まず、話の順番が最適解です。話数が進むにつれ偶然のベクトルが大きくなり、現実離れします。いきなり第三話から始まっていればきっと面食らう筈です。この順番であって抵抗なく受け入れられたと思います。

基本的には画面上に二人の登場人物が居て、その会話劇で構成されています。
会話が進むとともに近づく二人の座る位置などの位置関係が変化したり、カメラアングルが会話劇では普通撮らないようなショットがあったりと、視覚的にもおもしろい作りになっています。


パンフレットを読むと撮影の方法もかなり変わっているようで、同じシーンを何度も何度も撮るんですって。時には無感情に台詞を言わせたり、カメラのアングルを変えて撮ったりしたそうです。
第一話の視聴者に語りかけるようなショットや第二話の朗読と同じように無感情に繰り広げる会話などが印象的でした。
台詞に感情を乗せないことで、台詞そのものが強調されています。本作においては台詞の言葉選びが小説の一遍のようになっており、またハッと気付かされるような一言がポンと放り込まれています。台詞や会話自体の持っている力がとても大きいです。
思わず笑っちゃうようなやり取りもありましたね。

音楽についてはシューマンの音楽が情緒的に使われていて、作品の雰囲気と非常にマッチしています。
シューマンの音楽ってピアノが主旋律で穏やかな音階とリズムのリピート構造に基本的になってるので会話を邪魔しないが耳にはしっかりと残ります。

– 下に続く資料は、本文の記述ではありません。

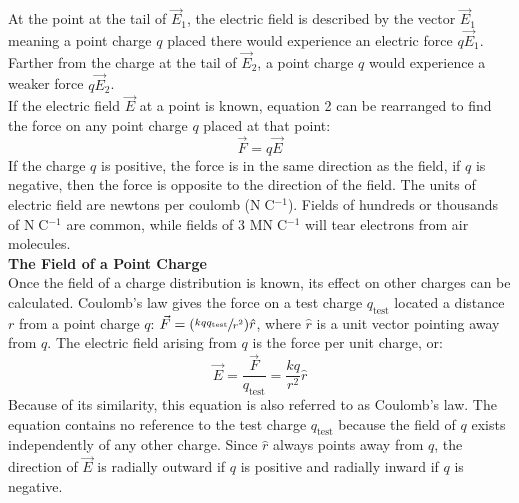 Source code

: \documentclass[a4paper]{article}
\let\bf\textbf
\begin{document}
At the point at the tail of $\vec{E}_1$, the electric field is described by the vector $\vec{E}_1$ meaning a point charge $q$ placed there would experience an electric force $q\vec{E}_1$. Farther from the charge at the tail of $\vec{E}_2$, a point charge $q$ would experience a weaker force $q\vec{E}_2$.
\vspace{1mm}\\
If the electric field $\vec{E}$ at a point is known, equation 2 can be rearranged to find the force on any point charge $q$ placed at that point:
\begin{equation*}
    \vec{F} = q\vec{E}
\end{equation*}
If the charge $q$ is positive, the force is in the same direction as the field, if $q$ is negative, then the force is opposite to the direction of the field. The units of electric field are newtons per coulomb (N$\;$C$^{-1}$). Fields of hundreds or thousands of N$\;$C$^{-1}$ are common, while fields of 3 MN$\;$C$^{-1}$ will tear electrons from air molecules.
\vspace{1mm}\\
\bf{The Field of a Point Charge}
\vspace{1mm}\\
Once the field of a charge distribution is known, its effect on other charges can be calculated. Coulomb's law gives the force on a test charge $q_{\text{test}}$ located a distance $r$ from a point charge $q$: $\vec{F} = (\sfrac{kqq_{\text{test}}}{r^2})\hat{r}$, where $\hat{r}$ is a unit vector pointing away from $q$. The electric field arising from $q$ is the force per unit charge, or:
\begin{equation}
    \vec{E} = \frac{\vec{F}}{q_{\text{test}}} = \frac{kq}{r^2}\hat{r}
\end{equation}
Because of its similarity, this equation is also referred to as Coulomb's law. The equation contains no reference to the test charge $q_{\text{test}}$ because the field of $q$ exists independently of any other charge. Since $\hat{r}$ always points away from $q$, the direction of $\vec{E}$ is radially outward if $q$ is positive and radially inward if $q$ is negative.
\begin{center}
\end{center}
\end{document}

三話ともよかったのですが、特に第三話が良かったです。
なかなかに突拍子もないストーリーですが、一番ハッとさせられました。
「大きな不満もなくて客観的にみて幸せだと思う。幸せでないと言うと怒られると思う…うんぬん」とか「私にも何をしても埋まらない穴が同じように空いている」とか「何にだってなれたはずなのに少しずつ時間に殺されている気がする」とか。言葉にできなかったことを言語化して提示してくれました。

また、時折観返して心に閉まっておきたくなる作品でした。
第四話以降もあるみたいなので楽しみです。